Argentina’s president turned “victims into victimizers” in her address to the United Nations General Assembly, a Jewish political umbrella leader said.
Jewish leaders in Argentina on Monday responded to Cristina Fernandez’s public criticism of Argentinean Jewish leaders in her U.N. speech on the first day of Rosh Hashanah for not supporting the pact with Iran in order to jointly investigate the 1994 AMIA bombing attack.
Argentinian Jewish leaders were unable to respond to Fernandez’ accusations until after Rosh Hashanah. “We feel hurt and worried. It was very surprising how she tried to make the Jewish community responsible for the failure of the case,” Julio Schlosser, president of DAIA, the country’s Jewish political umbrella, told local media.
“The Jewish institutions that always support us, they turned against us,” Fernandez told the General Assembly. “We asked Iran to cooperate with the Argentinian Justice Ministry several times. Then we signed a Memorandum of Understanding which is a tool to cooperate. We want the Iranians to declare the facts to the judge. When we signed the agreement it seemed that the internal and external demons were unleashed. Jewish institutions who had accompanied us turned against us. When we decided to cooperate they accused us of complicity with the State of Iran.”
Fernandez pointed out that when representatives of the U.S. government met with Iranian leaders there was no similar outcry.

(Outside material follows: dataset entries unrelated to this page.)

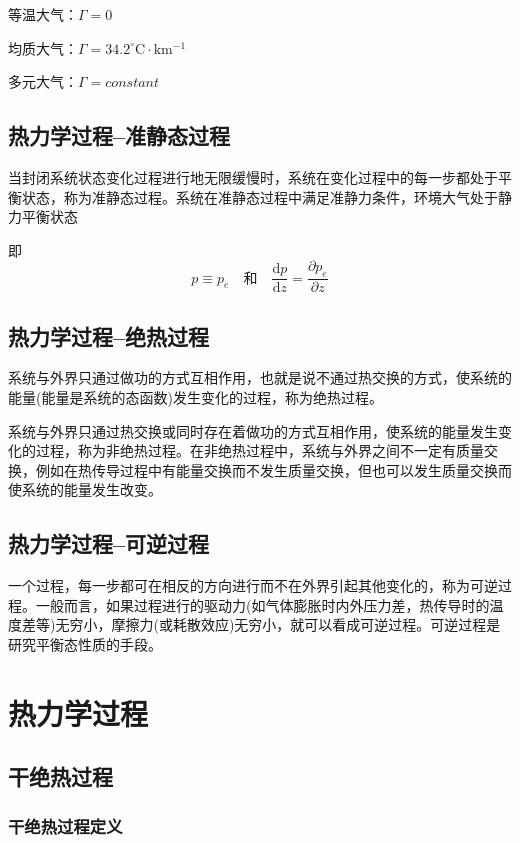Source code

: \documentclass[UTF8,a4paper,11pt,oneside]{ctexbook}
\begin{document}
等温大气：\(\Gamma=0\)

均质大气：\(\Gamma=34.2^\circ\mathrm{C\cdot{}km^{-1}}\)

多元大气：\(\Gamma=constant\)

\section{热力学过程--准静态过程}

当封闭系统状态变化过程进行地无限缓慢时，系统在变化过程中的每一步都处于平衡状态，称为准静态过程。系统在准静态过程中满足准静力条件，环境大气处于静力平衡状态

即
\begin{equation}
p\equiv{}p_e\quad\text{和}\quad\dfrac{\mathrm{d}p}{\mathrm{d}z}=\dfrac{\partial{}p_e}{\partial{}z}
\end{equation}

\section{热力学过程--绝热过程}

系统与外界只通过做功的方式互相作用，也就是说不通过热交换的方式，使系统的能量(能量是系统的态函数)发生变化的过程，称为绝热过程。

系统与外界只通过热交换或同时存在着做功的方式互相作用，使系统的能量发生变化的过程，称为非绝热过程。在非绝热过程中，系统与外界之间不一定有质量交换，例如在热传导过程中有能量交换而不发生质量交换，但也可以发生质量交换而使系统的能量发生改变。

\section{热力学过程--可逆过程}
一个过程，每一步都可在相反的方向进行而不在外界引起其他变化的，称为可逆过程。一般而言，如果过程进行的驱动力(如气体膨胀时内外压力差，热传导时的温度差等)无穷小，摩擦力(或耗散效应)无穷小，就可以看成可逆过程。可逆过程是研究平衡态性质的手段。

\chapter{热力学过程}

\section{干绝热过程}

\subsection{干绝热过程定义}
\end{document}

“From Day One we´ve always said that the Republic of Iran, or the terrorist state of Iran, is not a valid partner since they are not trustworthy in any memorandum that seeks the truth. She (Fernandez) tried to turn victims into victimizers. We were victims of terrorism. We are the victims of the only demon which is the Islamic Republic of Iran,” Schlosser said.
Early this year an Argentine federal court declared the pact with Iran to be unconstitutional.